Trump Administration Deals Another Blow to Obamacare, Removes Ban on Short-Term Health-Insurance Plans

A sign on an insurance store advertises Obamacare in San Ysidro, San Diego, California, October 26, 2017. (Mike Blake/Reuters)

The Department of Health and Human Services finalized a rule change on Wednesday that will allow Americans to purchase short-term health-insurance plans that provide limited coverage at relatively low cost for up to three years.

The rule overturns an Obama-era restriction that limited the use of short-term plans to just three months in an effort to prevent younger, healthier consumers from leaving Obamacare exchanges in favor of less comprehensive coverage at a lower cost.

The new “short-term, limited duration insurance” plans will help those struggling to pay the high premiums increasingly embraced by insurance providers who opt to continue listing plans on Obamacare exchanges rather than leaving the exchanges amid flagging enrollment and spiking costs, as many of their competitors have done.

“There are individuals today who have been priced out of coverage” due to Obamacare, James Parker, a senior adviser to secretary of health and human services Alex Azar, told the New York Times. “Until we have a more comprehensive replacement for the Affordable Care Act and Obamacare, we are looking to do everything we can to take incremental steps that will make insurance coverage of any type more affordable to those who today cannot afford insurance coverage.”

Parker stipulated, however, that the short-term plans do not provide the kind of comprehensive coverage required of plans listed on Obamacare exchanges.

“We make no representation that it’s equivalent coverage.

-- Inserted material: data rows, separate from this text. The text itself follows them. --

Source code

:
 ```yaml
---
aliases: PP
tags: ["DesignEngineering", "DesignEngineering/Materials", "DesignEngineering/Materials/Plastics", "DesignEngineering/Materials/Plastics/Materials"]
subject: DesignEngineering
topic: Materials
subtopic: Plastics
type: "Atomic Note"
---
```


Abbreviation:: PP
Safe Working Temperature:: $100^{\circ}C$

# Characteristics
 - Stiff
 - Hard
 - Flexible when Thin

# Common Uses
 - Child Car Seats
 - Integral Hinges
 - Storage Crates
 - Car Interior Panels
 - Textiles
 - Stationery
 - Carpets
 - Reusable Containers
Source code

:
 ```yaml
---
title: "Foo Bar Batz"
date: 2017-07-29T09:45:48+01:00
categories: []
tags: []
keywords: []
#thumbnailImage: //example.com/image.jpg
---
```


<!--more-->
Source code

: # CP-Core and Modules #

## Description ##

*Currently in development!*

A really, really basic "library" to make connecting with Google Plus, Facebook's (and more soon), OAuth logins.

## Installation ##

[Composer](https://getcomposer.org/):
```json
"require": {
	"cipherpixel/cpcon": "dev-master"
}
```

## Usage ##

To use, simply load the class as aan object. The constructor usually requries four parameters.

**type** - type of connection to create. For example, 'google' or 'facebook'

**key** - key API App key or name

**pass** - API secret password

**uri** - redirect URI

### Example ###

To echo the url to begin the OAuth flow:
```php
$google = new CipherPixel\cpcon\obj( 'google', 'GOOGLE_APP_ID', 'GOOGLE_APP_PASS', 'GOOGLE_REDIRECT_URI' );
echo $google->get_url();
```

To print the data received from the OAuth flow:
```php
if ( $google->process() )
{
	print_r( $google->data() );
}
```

These policies will not necessarily cover the same benefits or extend coverage to the same degree,” he said.

Critics allege the rule change allows insurance providers to offer low quality coverage and does further damage to Obamacare exchanges that are already bereft with astronomical premiums due, in no small part, to the Trump administration’s elimination of the individual mandate and drastic cuts to consumer outreach.

This move, critics say, will further bifurcate the risk pool as the healthy leave more expensive Obamacare-compliant plans in order to save money, leaving the elderly and sick to contend with even higher premiums.

Trump administration officials, however, argue the rule change will not significantly impact Obamacare risk pools. According to their estimates, roughly 600,000 people will purchase short-term plans over the next year before eventually reaching 1.6 million but only 200,000 of that group would have otherwise purchased plans from the exchanges.